§ **Exercise inputs**:

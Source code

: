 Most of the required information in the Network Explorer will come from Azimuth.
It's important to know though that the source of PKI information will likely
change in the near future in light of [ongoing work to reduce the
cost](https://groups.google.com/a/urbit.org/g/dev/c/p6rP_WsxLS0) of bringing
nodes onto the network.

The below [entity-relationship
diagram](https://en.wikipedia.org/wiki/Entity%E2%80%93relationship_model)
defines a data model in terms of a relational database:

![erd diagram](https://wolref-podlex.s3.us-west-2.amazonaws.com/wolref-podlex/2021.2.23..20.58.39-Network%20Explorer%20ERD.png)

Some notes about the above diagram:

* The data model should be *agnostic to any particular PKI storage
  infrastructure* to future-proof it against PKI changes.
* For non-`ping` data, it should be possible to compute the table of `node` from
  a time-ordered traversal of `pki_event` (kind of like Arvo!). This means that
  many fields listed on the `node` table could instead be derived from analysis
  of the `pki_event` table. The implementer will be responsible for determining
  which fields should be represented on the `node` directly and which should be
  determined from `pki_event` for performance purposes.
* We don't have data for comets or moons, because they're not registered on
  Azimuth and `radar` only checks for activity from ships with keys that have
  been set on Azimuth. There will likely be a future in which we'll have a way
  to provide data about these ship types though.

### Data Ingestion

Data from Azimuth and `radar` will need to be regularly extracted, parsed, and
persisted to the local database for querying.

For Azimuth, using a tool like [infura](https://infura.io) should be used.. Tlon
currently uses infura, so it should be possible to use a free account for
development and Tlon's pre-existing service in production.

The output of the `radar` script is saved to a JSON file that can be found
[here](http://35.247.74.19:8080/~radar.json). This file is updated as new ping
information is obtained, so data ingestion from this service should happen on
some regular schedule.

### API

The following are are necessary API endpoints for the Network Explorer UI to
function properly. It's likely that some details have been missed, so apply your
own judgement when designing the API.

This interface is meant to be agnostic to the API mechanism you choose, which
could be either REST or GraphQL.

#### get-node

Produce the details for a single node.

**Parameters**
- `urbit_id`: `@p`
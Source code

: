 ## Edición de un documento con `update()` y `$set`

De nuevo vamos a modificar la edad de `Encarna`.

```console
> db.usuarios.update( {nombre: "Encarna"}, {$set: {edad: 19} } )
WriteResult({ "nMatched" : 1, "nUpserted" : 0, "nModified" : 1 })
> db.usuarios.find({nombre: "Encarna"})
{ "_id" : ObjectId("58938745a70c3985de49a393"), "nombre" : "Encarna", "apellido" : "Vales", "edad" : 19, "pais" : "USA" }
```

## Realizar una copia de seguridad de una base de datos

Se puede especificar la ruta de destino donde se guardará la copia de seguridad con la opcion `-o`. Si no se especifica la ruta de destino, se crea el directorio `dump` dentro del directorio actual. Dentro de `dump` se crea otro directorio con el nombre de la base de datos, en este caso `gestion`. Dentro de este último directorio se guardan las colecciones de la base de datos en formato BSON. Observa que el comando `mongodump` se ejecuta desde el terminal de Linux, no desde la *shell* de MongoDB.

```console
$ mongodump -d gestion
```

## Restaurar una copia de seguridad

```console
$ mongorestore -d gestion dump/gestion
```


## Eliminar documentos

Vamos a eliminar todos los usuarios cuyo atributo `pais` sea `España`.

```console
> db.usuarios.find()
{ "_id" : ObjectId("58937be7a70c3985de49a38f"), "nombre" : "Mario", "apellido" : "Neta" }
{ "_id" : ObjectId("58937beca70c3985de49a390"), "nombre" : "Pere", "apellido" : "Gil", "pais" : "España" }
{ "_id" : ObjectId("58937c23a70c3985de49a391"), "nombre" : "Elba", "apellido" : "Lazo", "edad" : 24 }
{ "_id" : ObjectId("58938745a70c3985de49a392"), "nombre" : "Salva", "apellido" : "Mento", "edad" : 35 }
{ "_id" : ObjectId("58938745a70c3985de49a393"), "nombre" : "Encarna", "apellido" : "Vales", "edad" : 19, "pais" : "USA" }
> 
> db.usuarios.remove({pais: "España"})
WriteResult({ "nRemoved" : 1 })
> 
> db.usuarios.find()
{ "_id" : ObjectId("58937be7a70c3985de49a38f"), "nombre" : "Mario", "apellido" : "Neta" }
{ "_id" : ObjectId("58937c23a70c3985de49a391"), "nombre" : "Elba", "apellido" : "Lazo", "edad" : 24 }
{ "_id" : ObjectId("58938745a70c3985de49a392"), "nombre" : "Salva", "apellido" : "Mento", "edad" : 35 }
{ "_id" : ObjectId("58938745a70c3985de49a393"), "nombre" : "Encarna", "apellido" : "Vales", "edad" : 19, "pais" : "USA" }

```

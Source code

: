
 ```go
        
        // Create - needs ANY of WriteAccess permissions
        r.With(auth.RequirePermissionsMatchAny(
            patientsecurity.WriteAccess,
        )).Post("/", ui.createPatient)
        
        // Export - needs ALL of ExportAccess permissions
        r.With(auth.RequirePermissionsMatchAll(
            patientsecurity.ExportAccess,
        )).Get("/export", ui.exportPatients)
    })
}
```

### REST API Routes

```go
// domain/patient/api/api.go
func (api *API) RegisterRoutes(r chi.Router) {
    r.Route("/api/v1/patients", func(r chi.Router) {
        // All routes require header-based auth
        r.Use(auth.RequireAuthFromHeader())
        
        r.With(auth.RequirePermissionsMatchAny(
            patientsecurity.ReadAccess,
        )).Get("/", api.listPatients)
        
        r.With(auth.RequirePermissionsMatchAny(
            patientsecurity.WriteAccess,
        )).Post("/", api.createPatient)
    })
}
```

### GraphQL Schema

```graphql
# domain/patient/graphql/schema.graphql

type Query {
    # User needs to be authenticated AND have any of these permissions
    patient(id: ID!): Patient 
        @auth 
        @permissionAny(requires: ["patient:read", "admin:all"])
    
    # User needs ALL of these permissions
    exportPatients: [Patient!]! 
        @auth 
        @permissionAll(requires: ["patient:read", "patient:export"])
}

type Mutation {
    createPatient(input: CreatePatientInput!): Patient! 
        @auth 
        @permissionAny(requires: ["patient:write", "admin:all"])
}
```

§ **Your objective**: Find every line in the records that holds the word "should", then state the count alone.

§ **Answer below**: 6